Friday, February 25, 2011

Class warfare from 6,000 feet

Here in the Sun Valley area, the snows of February muffle the sounds of the pitched battle between the governor of Wisconsin and public employees.

The noise from Boise, where the superintendent of public instruction seems hell-bent on taking apart schools one teacher at a time, is louder.

From the valley's 6,000-foot perch, bigger themes and contradictions are evident.

The economic crash of 2008, once blamed on government regulators who let Wall Street sell snake oil as an essential nutrient to unwitting consumers, has today become the fault of public employees—teachers, police, firefighters and the people who keep state offices running.
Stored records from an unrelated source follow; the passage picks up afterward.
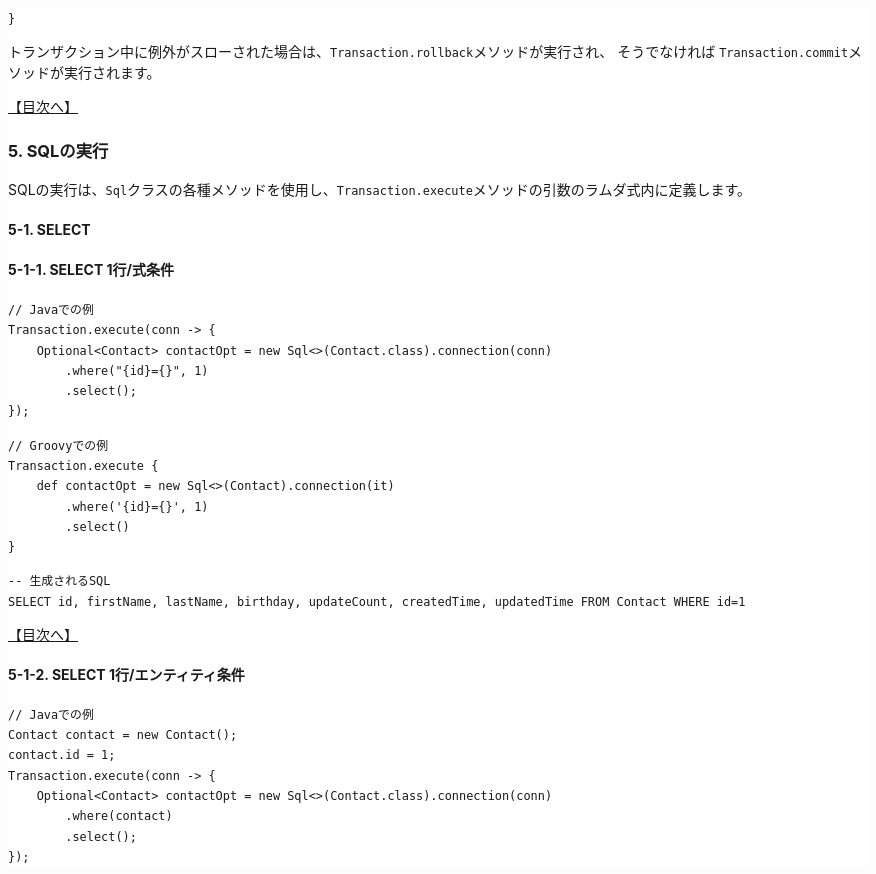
```groovy:Groovy
}
```

トランザクション中に例外がスローされた場合は、`Transaction.rollback`メソッドが実行され、
そうでなければ `Transaction.commit`メソッドが実行されます。

<div id="ExecuteSQL"></div>

[【目次へ】](#TOC)

### 5. SQLの実行
SQLの実行は、`Sql`クラスの各種メソッドを使用し、`Transaction.execute`メソッドの引数のラムダ式内に定義します。

<div id="ExecuteSQL-select"></div>

#### 5-1. SELECT

<div id="ExecuteSQL-select-1-Expression"></div>

#### 5-1-1. SELECT 1行/式条件

```java:Java
// Javaでの例
Transaction.execute(conn -> {
    Optional<Contact> contactOpt = new Sql<>(Contact.class).connection(conn)
        .where("{id}={}", 1)
        .select();
});
```

```groovy:Groovy
// Groovyでの例
Transaction.execute {
    def contactOpt = new Sql<>(Contact).connection(it)
        .where('{id}={}', 1)
        .select()
}
```

```sql:SQL
-- 生成されるSQL
SELECT id, firstName, lastName, birthday, updateCount, createdTime, updatedTime FROM Contact WHERE id=1
```

<div id="ExecuteSQL-select-Entity"></div>

[【目次へ】](#TOC)

#### 5-1-2. SELECT 1行/エンティティ条件

```java:Java
// Javaでの例
Contact contact = new Contact();
contact.id = 1;
Transaction.execute(conn -> {
    Optional<Contact> contactOpt = new Sql<>(Contact.class).connection(conn)
        .where(contact)
        .select();
});
```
It's a trick a master magician would envy. The guilty are now innocent and the innocent are now guilty.

Even before the crash, the nation's most famous investor, Warren Buffet, said, "There's class warfare, all right, but it's my class, the rich class, that's making war, and we're winning."

Buffet was right then, and now.

Congress has refused to end tax cuts for rich individuals with incomes of more than $250,000. It also hasn't reimposed effective long-term regulation on Wall Street, which last year paid $20.8 billion in bonuses, $128,530 per person on average, with overall compensation up 6 percent.
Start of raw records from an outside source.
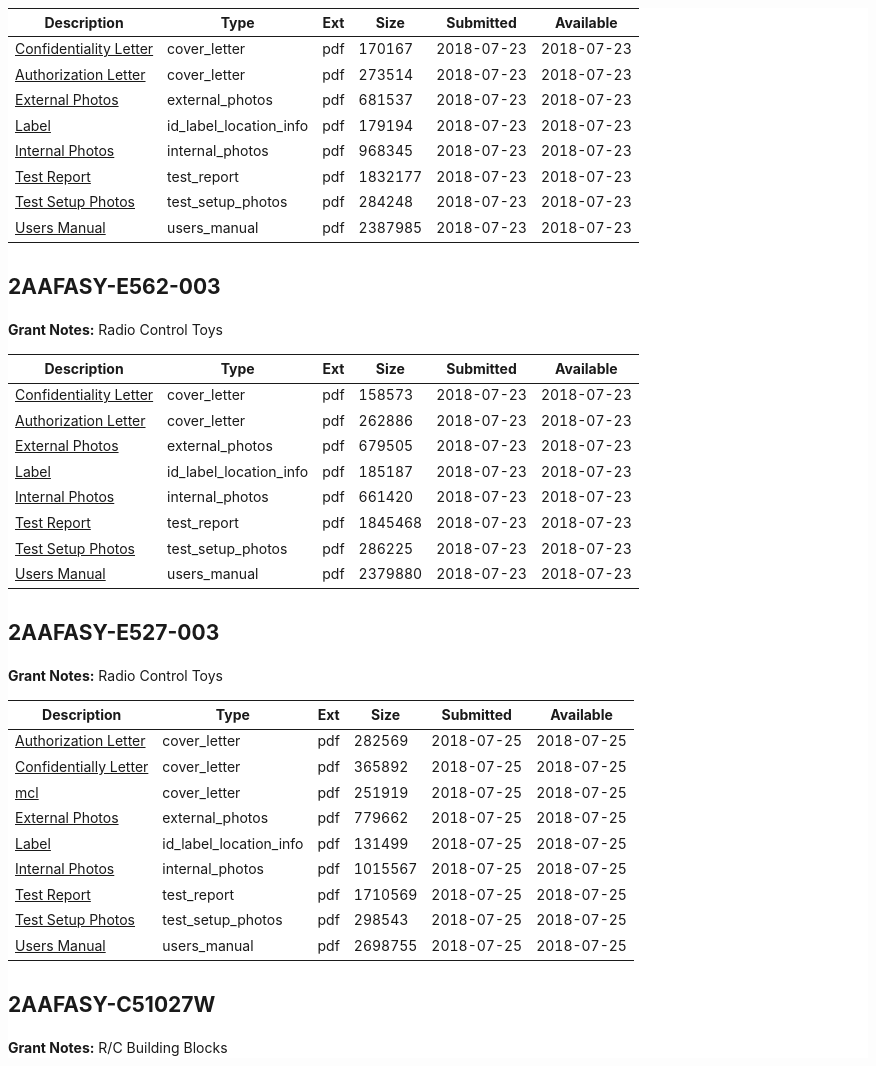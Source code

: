 | Description | Type | Ext | Size | Submitted | Available |
| ----------- | ---- | --- | ---- | --------- | --------- |
| [Confidentiality Letter](2AAFASY-E526-003/c5d448606b8aa0e1f8df3ae1c0f68a00/3934312.pdf) | cover_letter | pdf | 170167 | 2018-07-23 | 2018-07-23 |
| [Authorization Letter](2AAFASY-E526-003/c5d448606b8aa0e1f8df3ae1c0f68a00/3934313.pdf) | cover_letter | pdf | 273514 | 2018-07-23 | 2018-07-23 |
| [External Photos](2AAFASY-E526-003/c5d448606b8aa0e1f8df3ae1c0f68a00/3934319.pdf) | external_photos | pdf | 681537 | 2018-07-23 | 2018-07-23 |
| [Label](2AAFASY-E526-003/c5d448606b8aa0e1f8df3ae1c0f68a00/3934318.pdf) | id_label_location_info | pdf | 179194 | 2018-07-23 | 2018-07-23 |
| [Internal Photos](2AAFASY-E526-003/c5d448606b8aa0e1f8df3ae1c0f68a00/3934320.pdf) | internal_photos | pdf | 968345 | 2018-07-23 | 2018-07-23 |
| [Test Report](2AAFASY-E526-003/c5d448606b8aa0e1f8df3ae1c0f68a00/3934322.pdf) | test_report | pdf | 1832177 | 2018-07-23 | 2018-07-23 |
| [Test Setup Photos](2AAFASY-E526-003/c5d448606b8aa0e1f8df3ae1c0f68a00/3934321.pdf) | test_setup_photos | pdf | 284248 | 2018-07-23 | 2018-07-23 |
| [Users Manual](2AAFASY-E526-003/c5d448606b8aa0e1f8df3ae1c0f68a00/3934314.pdf) | users_manual | pdf | 2387985 | 2018-07-23 | 2018-07-23 |
## 2AAFASY-E562-003
**Grant Notes:** Radio Control Toys

| Description | Type | Ext | Size | Submitted | Available |
| ----------- | ---- | --- | ---- | --------- | --------- |
| [Confidentiality Letter](2AAFASY-E562-003/4db6eab7afcb1a2fc48481762facd2a4/3935157.pdf) | cover_letter | pdf | 158573 | 2018-07-23 | 2018-07-23 |
| [Authorization Letter](2AAFASY-E562-003/4db6eab7afcb1a2fc48481762facd2a4/3935158.pdf) | cover_letter | pdf | 262886 | 2018-07-23 | 2018-07-23 |
| [External Photos](2AAFASY-E562-003/4db6eab7afcb1a2fc48481762facd2a4/3935164.pdf) | external_photos | pdf | 679505 | 2018-07-23 | 2018-07-23 |
| [Label](2AAFASY-E562-003/4db6eab7afcb1a2fc48481762facd2a4/3935163.pdf) | id_label_location_info | pdf | 185187 | 2018-07-23 | 2018-07-23 |
| [Internal Photos](2AAFASY-E562-003/4db6eab7afcb1a2fc48481762facd2a4/3935165.pdf) | internal_photos | pdf | 661420 | 2018-07-23 | 2018-07-23 |
| [Test Report](2AAFASY-E562-003/4db6eab7afcb1a2fc48481762facd2a4/3935167.pdf) | test_report | pdf | 1845468 | 2018-07-23 | 2018-07-23 |
| [Test Setup Photos](2AAFASY-E562-003/4db6eab7afcb1a2fc48481762facd2a4/3935166.pdf) | test_setup_photos | pdf | 286225 | 2018-07-23 | 2018-07-23 |
| [Users Manual](2AAFASY-E562-003/4db6eab7afcb1a2fc48481762facd2a4/3935159.pdf) | users_manual | pdf | 2379880 | 2018-07-23 | 2018-07-23 |
## 2AAFASY-E527-003
**Grant Notes:** Radio Control Toys

| Description | Type | Ext | Size | Submitted | Available |
| ----------- | ---- | --- | ---- | --------- | --------- |
| [Authorization Letter](2AAFASY-E527-003/39f130cda8e5e152d1b82967f536d8eb/3937636.pdf) | cover_letter | pdf | 282569 | 2018-07-25 | 2018-07-25 |
| [Confidentially Letter](2AAFASY-E527-003/39f130cda8e5e152d1b82967f536d8eb/3937637.pdf) | cover_letter | pdf | 365892 | 2018-07-25 | 2018-07-25 |
| [mcl](2AAFASY-E527-003/39f130cda8e5e152d1b82967f536d8eb/3937646.pdf) | cover_letter | pdf | 251919 | 2018-07-25 | 2018-07-25 |
| [External Photos](2AAFASY-E527-003/39f130cda8e5e152d1b82967f536d8eb/3937643.pdf) | external_photos | pdf | 779662 | 2018-07-25 | 2018-07-25 |
| [Label](2AAFASY-E527-003/39f130cda8e5e152d1b82967f536d8eb/3937642.pdf) | id_label_location_info | pdf | 131499 | 2018-07-25 | 2018-07-25 |
| [Internal Photos](2AAFASY-E527-003/39f130cda8e5e152d1b82967f536d8eb/3937644.pdf) | internal_photos | pdf | 1015567 | 2018-07-25 | 2018-07-25 |
| [Test Report](2AAFASY-E527-003/39f130cda8e5e152d1b82967f536d8eb/3937647.pdf) | test_report | pdf | 1710569 | 2018-07-25 | 2018-07-25 |
| [Test Setup Photos](2AAFASY-E527-003/39f130cda8e5e152d1b82967f536d8eb/3937645.pdf) | test_setup_photos | pdf | 298543 | 2018-07-25 | 2018-07-25 |
| [Users Manual](2AAFASY-E527-003/39f130cda8e5e152d1b82967f536d8eb/3937638.pdf) | users_manual | pdf | 2698755 | 2018-07-25 | 2018-07-25 |
## 2AAFASY-C51027W
**Grant Notes:** R/C Building Blocks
Wisconsin enacted $140 million in corporate tax cuts, then turned on "greedy" public employees who acceded to wage and benefit cuts—but who refused to give up the right to bargain collectively.

Not to be left out, Idaho, which already constrains unions, passed two more union-busting laws this week. And, even with a $92 million budget hole, the Legislature has refused to enact any new taxes or fees.
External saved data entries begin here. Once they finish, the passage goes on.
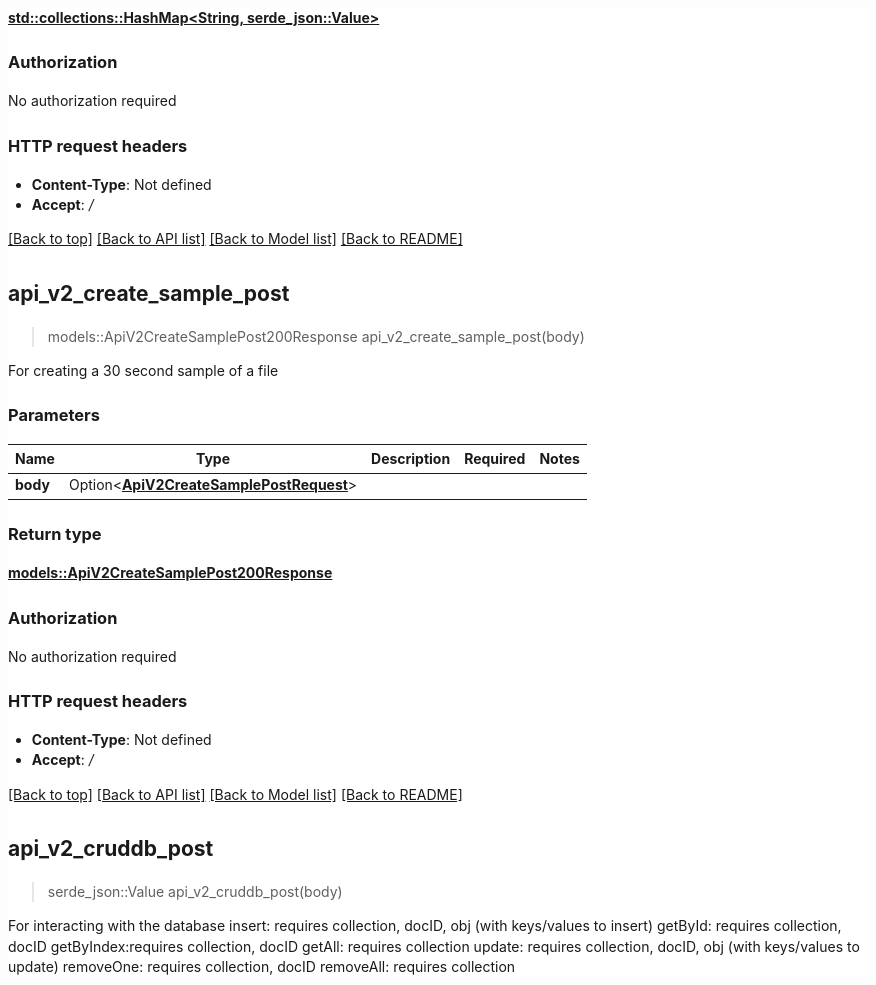 [**std::collections::HashMap<String, serde_json::Value>**](serde_json::Value.md)

### Authorization

No authorization required

### HTTP request headers

- **Content-Type**: Not defined
- **Accept**: */*

[[Back to top]](#) [[Back to API list]](../README.md#documentation-for-api-endpoints) [[Back to Model list]](../README.md#documentation-for-models) [[Back to README]](../README.md)


## api_v2_create_sample_post

> models::ApiV2CreateSamplePost200Response api_v2_create_sample_post(body)


For creating a 30 second sample of a file

### Parameters


Name | Type | Description  | Required | Notes
------------- | ------------- | ------------- | ------------- | -------------
**body** | Option<[**ApiV2CreateSamplePostRequest**](ApiV2CreateSamplePostRequest.md)> |  |  |

### Return type

[**models::ApiV2CreateSamplePost200Response**](_api_v2_create_sample_post_200_response.md)

### Authorization

No authorization required

### HTTP request headers

- **Content-Type**: Not defined
- **Accept**: */*

[[Back to top]](#) [[Back to API list]](../README.md#documentation-for-api-endpoints) [[Back to Model list]](../README.md#documentation-for-models) [[Back to README]](../README.md)


## api_v2_cruddb_post

> serde_json::Value api_v2_cruddb_post(body)


 For interacting with the database  insert:    requires collection, docID, obj (with keys/values to insert) getById:   requires collection, docID getByIndex:requires collection, docID getAll:    requires collection update:    requires collection, docID, obj (with keys/values to update) removeOne: requires collection, docID removeAll: requires collection   
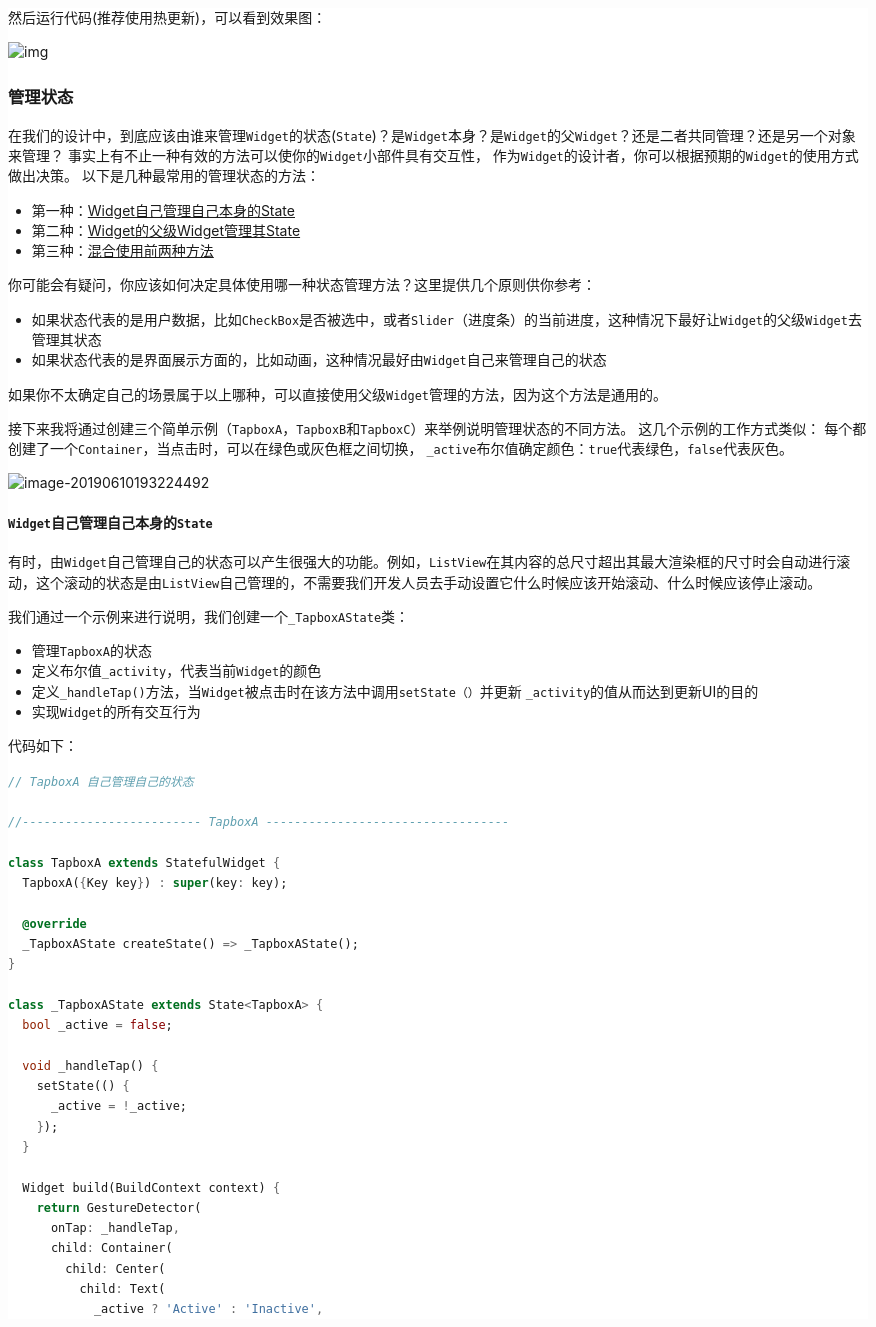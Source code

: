然后运行代码(推荐使用热更新)，可以看到效果图：

![img](http://picture-pool.oss-cn-beijing.aliyuncs.com/2019-06-10-123912.gif)

### <span id="manage-state">管理状态</span>

在我们的设计中，到底应该由谁来管理`Widget`的状态(`State`)？是`Widget`本身？是`Widget`的父`Widget`？还是二者共同管理？还是另一个对象来管理？ 事实上有不止一种有效的方法可以使你的`Widget`小部件具有交互性， 作为`Widget`的设计者，你可以根据预期的`Widget`的使用方式做出决策。 以下是几种最常用的管理状态的方法：

- 第一种：[Widget自己管理自己本身的State](#manage-it-own)
- 第二种：[Widget的父级Widget管理其State](#parent-manage)
- 第三种：[混合使用前两种方法](#mix-and-match)

你可能会有疑问，你应该如何决定具体使用哪一种状态管理方法？这里提供几个原则供你参考：

- 如果状态代表的是用户数据，比如`CheckBox`是否被选中，或者`Slider`（进度条）的当前进度，这种情况下最好让`Widget`的父级`Widget`去管理其状态
- 如果状态代表的是界面展示方面的，比如动画，这种情况最好由`Widget`自己来管理自己的状态

如果你不太确定自己的场景属于以上哪种，可以直接使用父级`Widget`管理的方法，因为这个方法是通用的。

接下来我将通过创建三个简单示例（`TapboxA`，`TapboxB`和`TapboxC`）来举例说明管理状态的不同方法。 这几个示例的工作方式类似： 每个都创建了一个`Container`，当点击时，可以在绿色或灰色框之间切换， `_active`布尔值确定颜色：`true`代表绿色，`false`代表灰色。

![image-20190610193224492](http://picture-pool.oss-cn-beijing.aliyuncs.com/2019-06-10-113224.png)

#### <span id="manage-it-own">`Widget`自己管理自己本身的`State`</span>

有时，由`Widget`自己管理自己的状态可以产生很强大的功能。例如，`ListView`在其内容的总尺寸超出其最大渲染框的尺寸时会自动进行滚动，这个滚动的状态是由`ListView`自己管理的，不需要我们开发人员去手动设置它什么时候应该开始滚动、什么时候应该停止滚动。

我们通过一个示例来进行说明，我们创建一个`_TapboxAState`类：

- 管理`TapboxA`的状态
- 定义布尔值`_activity`，代表当前`Widget`的颜色
- 定义`_handleTap()`方法，当`Widget`被点击时在该方法中调用`setState（）`并更新 `_activity`的值从而达到更新UI的目的
- 实现`Widget`的所有交互行为

代码如下：

```dart
// TapboxA 自己管理自己的状态

//------------------------- TapboxA ----------------------------------

class TapboxA extends StatefulWidget {
  TapboxA({Key key}) : super(key: key);

  @override
  _TapboxAState createState() => _TapboxAState();
}

class _TapboxAState extends State<TapboxA> {
  bool _active = false;

  void _handleTap() {
    setState(() {
      _active = !_active;
    });
  }

  Widget build(BuildContext context) {
    return GestureDetector(
      onTap: _handleTap,
      child: Container(
        child: Center(
          child: Text(
            _active ? 'Active' : 'Inactive',
```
Do states need to balance their budgets? Yes. Should public employees face the same economic pain sustained by employees in the private sector? No question, especially since public-sector salaries and benefits through the boom years were based in large part on comparable jobs in the private sector.

Does that mean unions should be outlawed or so eviscerated as to be totally ineffective? No.

Though unions can be stubborn, intractable foes of employers, both public and private, they may be the only hope of survival the middle class has left if it is to stave off annihilation.

With state elected officials hog-tied by business groups like the one that paid for this week's electronic town hall meeting with Idaho Gov. Butch Otter, there's nothing left but shrinking unions to stand up to corporations that apparently would like nothing better than to pay no taxes, supply no benefits, suffer no regulation and employ a helpless labor force.